● TO DO: Whenever a line below includes the string "following", show it.

*** DATA TO USE Section Begins ***

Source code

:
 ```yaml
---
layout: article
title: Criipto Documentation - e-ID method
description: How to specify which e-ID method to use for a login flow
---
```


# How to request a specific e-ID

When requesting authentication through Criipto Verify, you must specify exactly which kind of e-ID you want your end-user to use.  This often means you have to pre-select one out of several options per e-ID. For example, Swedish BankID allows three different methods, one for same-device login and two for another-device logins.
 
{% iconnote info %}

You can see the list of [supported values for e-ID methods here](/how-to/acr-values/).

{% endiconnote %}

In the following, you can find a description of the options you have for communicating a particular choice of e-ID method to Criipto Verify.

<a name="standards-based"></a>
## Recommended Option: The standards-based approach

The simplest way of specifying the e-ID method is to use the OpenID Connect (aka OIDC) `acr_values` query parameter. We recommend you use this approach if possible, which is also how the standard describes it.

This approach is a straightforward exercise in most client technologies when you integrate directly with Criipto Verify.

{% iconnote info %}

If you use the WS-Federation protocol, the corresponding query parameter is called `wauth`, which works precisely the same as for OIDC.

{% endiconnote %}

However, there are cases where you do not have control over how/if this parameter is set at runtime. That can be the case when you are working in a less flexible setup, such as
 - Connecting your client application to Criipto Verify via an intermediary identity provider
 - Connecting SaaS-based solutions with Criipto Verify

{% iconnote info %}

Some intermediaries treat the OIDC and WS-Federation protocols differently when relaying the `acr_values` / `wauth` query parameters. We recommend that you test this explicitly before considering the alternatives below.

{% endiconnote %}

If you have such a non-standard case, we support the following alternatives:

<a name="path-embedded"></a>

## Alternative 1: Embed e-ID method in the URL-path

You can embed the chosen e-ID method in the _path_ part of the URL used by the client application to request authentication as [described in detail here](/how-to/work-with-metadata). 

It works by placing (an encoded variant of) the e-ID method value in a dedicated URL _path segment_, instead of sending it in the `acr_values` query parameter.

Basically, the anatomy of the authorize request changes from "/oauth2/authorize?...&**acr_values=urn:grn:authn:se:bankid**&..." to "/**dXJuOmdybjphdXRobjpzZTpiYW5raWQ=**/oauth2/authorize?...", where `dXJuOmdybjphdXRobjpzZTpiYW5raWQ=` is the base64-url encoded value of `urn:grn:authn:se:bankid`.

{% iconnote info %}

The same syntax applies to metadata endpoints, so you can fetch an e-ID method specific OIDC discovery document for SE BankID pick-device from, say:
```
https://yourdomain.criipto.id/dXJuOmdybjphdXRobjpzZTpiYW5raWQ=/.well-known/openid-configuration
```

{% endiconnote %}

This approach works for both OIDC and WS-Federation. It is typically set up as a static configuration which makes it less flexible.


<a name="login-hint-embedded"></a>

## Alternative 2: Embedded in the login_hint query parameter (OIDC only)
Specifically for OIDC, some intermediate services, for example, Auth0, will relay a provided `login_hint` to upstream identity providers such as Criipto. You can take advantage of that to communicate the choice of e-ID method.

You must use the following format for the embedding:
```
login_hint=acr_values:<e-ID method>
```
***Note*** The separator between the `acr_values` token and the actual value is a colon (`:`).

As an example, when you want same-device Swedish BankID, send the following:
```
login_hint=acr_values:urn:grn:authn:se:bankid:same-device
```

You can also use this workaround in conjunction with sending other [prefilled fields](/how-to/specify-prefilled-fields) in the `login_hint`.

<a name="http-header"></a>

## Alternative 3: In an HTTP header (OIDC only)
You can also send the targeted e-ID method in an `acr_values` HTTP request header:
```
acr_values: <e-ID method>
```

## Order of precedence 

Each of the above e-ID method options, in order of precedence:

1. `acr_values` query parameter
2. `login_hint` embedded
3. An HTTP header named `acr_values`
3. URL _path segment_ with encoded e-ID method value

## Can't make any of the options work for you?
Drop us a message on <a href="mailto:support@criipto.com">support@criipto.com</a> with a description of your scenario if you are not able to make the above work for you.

*** DATA TO USE Section Ends ***

● EXPECTED ANSWER:
In the following, you can find a description of the options you have for communicating a particular choice of e-ID method to Criipto Verify.
If you have such a non-standard case, we support the following alternatives:
You must use the following format for the embedding:
As an example, when you want same-device Swedish BankID, send the following:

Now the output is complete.